Güzel Bahçeleriyle:Güzelyurt
Güzelyurt, ismini hak ettiği güzelliğiyle öne çıkarır. Bereketli topraklarıyla kaplı olan bu bölge, adanın narenciye üretim merkezi olarak bilinir.
Güzelyurt, Kuzey Kıbrıs Türk Cumhuriyeti'nde (KKTC) bulunan bir şehirdir. Kıbrıs adasının kuzeybatısında konumlanan Güzelyurt, turunçgil bahçeleriyle çevrili, adını aldığı gibi güzel bir yerdir. Verimli topraklarıyla ünlü olan Güzelyurt'ta portakal, greyfurt, karpuz, kavun ve çeşitli sebzeler yetiştirilir. Bu turunçgillerin çoğu ihraç edilirken, bir kısmı da meyve suyu olarak iç piyasada tüketilir ve ihraç edilir. Lefkoşa'nın 74 kilometre uzağında, adanın kuzeybatısında bulunan Lefke de Güzelyurt gibi turunçgilleriyle ünlüdür.
Tarihi yerler arasında Soli, Soli Bazilikası, Soli Tiyatrosu ve Mamas Manastırı önemlidir.
Orta Doğu Teknik Üniversitesi KKTC Kampüsü, Güzelyurt sınırları içinde Kalkanlı kasabasında yer alır.
St. Mamas Kilisesi, antik ikon sergisiyle tanınır.
Güzelyurt Doğa ve Arkeoloji Müzesi, ada hayvanlarının doldurulmuş örnekleri ve M.Ö. 7000 yılına kadar uzanan bir tarihten kalma arkeolojik buluntuları sergiler.
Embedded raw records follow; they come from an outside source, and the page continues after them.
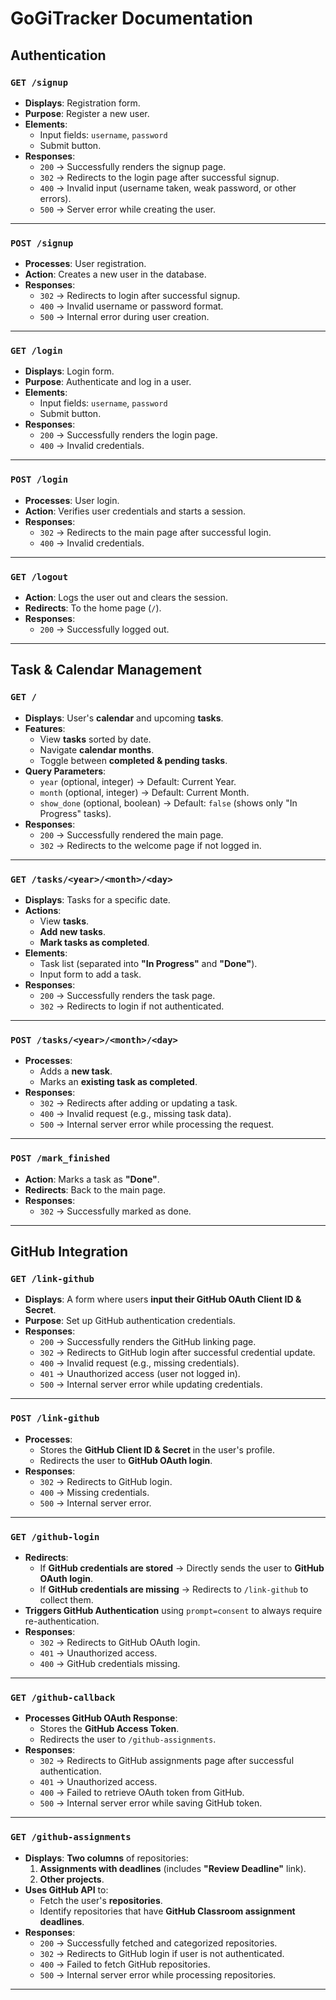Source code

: # GoGiTracker Documentation

## **Authentication**
### `GET /signup`
- **Displays**: Registration form.
- **Purpose**: Register a new user.
- **Elements**:
  - Input fields: `username`, `password`
  - Submit button.
- **Responses**:
  - `200` → Successfully renders the signup page.
  - `302` → Redirects to the login page after successful signup.
  - `400` → Invalid input (username taken, weak password, or other errors).
  - `500` → Server error while creating the user.

---

### `POST /signup`
- **Processes**: User registration.
- **Action**: Creates a new user in the database.
- **Responses**:
  - `302` → Redirects to login after successful signup.
  - `400` → Invalid username or password format.
  - `500` → Internal error during user creation.

---

### `GET /login`
- **Displays**: Login form.
- **Purpose**: Authenticate and log in a user.
- **Elements**:
  - Input fields: `username`, `password`
  - Submit button.
- **Responses**:
  - `200` → Successfully renders the login page.
  - `400` → Invalid credentials.

---

### `POST /login`
- **Processes**: User login.
- **Action**: Verifies user credentials and starts a session.
- **Responses**:
  - `302` → Redirects to the main page after successful login.
  - `400` → Invalid credentials.

---

### `GET /logout`
- **Action**: Logs the user out and clears the session.
- **Redirects**: To the home page (`/`).
- **Responses**:
  - `200` → Successfully logged out.

---

## **Task & Calendar Management**
### `GET /`
- **Displays**: User's **calendar** and upcoming **tasks**.
- **Features**:
  - View **tasks** sorted by date.
  - Navigate **calendar months**.
  - Toggle between **completed & pending tasks**.
- **Query Parameters**:
  - `year` (optional, integer) → Default: Current Year.
  - `month` (optional, integer) → Default: Current Month.
  - `show_done` (optional, boolean) → Default: `false` (shows only "In Progress" tasks).
- **Responses**:
  - `200` → Successfully rendered the main page.
  - `302` → Redirects to the welcome page if not logged in.

---

### `GET /tasks/<year>/<month>/<day>`
- **Displays**: Tasks for a specific date.
- **Actions**:
  - View **tasks**.
  - **Add new tasks**.
  - **Mark tasks as completed**.
- **Elements**:
  - Task list (separated into **"In Progress"** and **"Done"**).
  - Input form to add a task.
- **Responses**:
  - `200` → Successfully renders the task page.
  - `302` → Redirects to login if not authenticated.

---

### `POST /tasks/<year>/<month>/<day>`
- **Processes**:
  - Adds a **new task**.
  - Marks an **existing task as completed**.
- **Responses**:
  - `302` → Redirects after adding or updating a task.
  - `400` → Invalid request (e.g., missing task data).
  - `500` → Internal server error while processing the request.

---

### `POST /mark_finished`
- **Action**: Marks a task as **"Done"**.
- **Redirects**: Back to the main page.
- **Responses**:
  - `302` → Successfully marked as done.

---

## **GitHub Integration**
### `GET /link-github`
- **Displays**: A form where users **input their GitHub OAuth Client ID & Secret**.
- **Purpose**: Set up GitHub authentication credentials.
- **Responses**:
  - `200` → Successfully renders the GitHub linking page.
  - `302` → Redirects to GitHub login after successful credential update.
  - `400` → Invalid request (e.g., missing credentials).
  - `401` → Unauthorized access (user not logged in).
  - `500` → Internal server error while updating credentials.

---

### `POST /link-github`
- **Processes**:
  - Stores the **GitHub Client ID & Secret** in the user's profile.
  - Redirects the user to **GitHub OAuth login**.
- **Responses**:
  - `302` → Redirects to GitHub login.
  - `400` → Missing credentials.
  - `500` → Internal server error.

---

### `GET /github-login`
- **Redirects**:
  - If **GitHub credentials are stored** → Directly sends the user to **GitHub OAuth login**.
  - If **GitHub credentials are missing** → Redirects to `/link-github` to collect them.
- **Triggers GitHub Authentication** using `prompt=consent` to always require re-authentication.
- **Responses**:
  - `302` → Redirects to GitHub OAuth login.
  - `401` → Unauthorized access.
  - `400` → GitHub credentials missing.

---

### `GET /github-callback`
- **Processes GitHub OAuth Response**:
  - Stores the **GitHub Access Token**.
  - Redirects the user to `/github-assignments`.
- **Responses**:
  - `302` → Redirects to GitHub assignments page after successful authentication.
  - `401` → Unauthorized access.
  - `400` → Failed to retrieve OAuth token from GitHub.
  - `500` → Internal server error while saving GitHub token.

---

### `GET /github-assignments`
- **Displays**: **Two columns** of repositories:
  1. **Assignments with deadlines** (includes **"Review Deadline"** link).
  2. **Other projects**.
- **Uses GitHub API** to:
  - Fetch the user's **repositories**.
  - Identify repositories that have **GitHub Classroom assignment deadlines**.
- **Responses**:
  - `200` → Successfully fetched and categorized repositories.
  - `302` → Redirects to GitHub login if user is not authenticated.
  - `400` → Failed to fetch GitHub repositories.
  - `500` → Internal server error while processing repositories.

---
Soli harabelerindeki bazilika (Soli Ören Yeri), Kuzey Kıbrıs'ın en iyi korunmuş mozaik ve mermer zeminine sahiptir. Ayrıca burada restore edilmiş bir tiyatro ve bir pazarla Afrodit'e adanmış bir tapınağın kalıntıları bulunmaktadır.
Vuni Ören Yeri ve Sarayı, adadaki tek Pers sarayıdır. Sarayın kalıntıları denize yukarıdan bakan göz alıcı bir tepenin üzerindedir.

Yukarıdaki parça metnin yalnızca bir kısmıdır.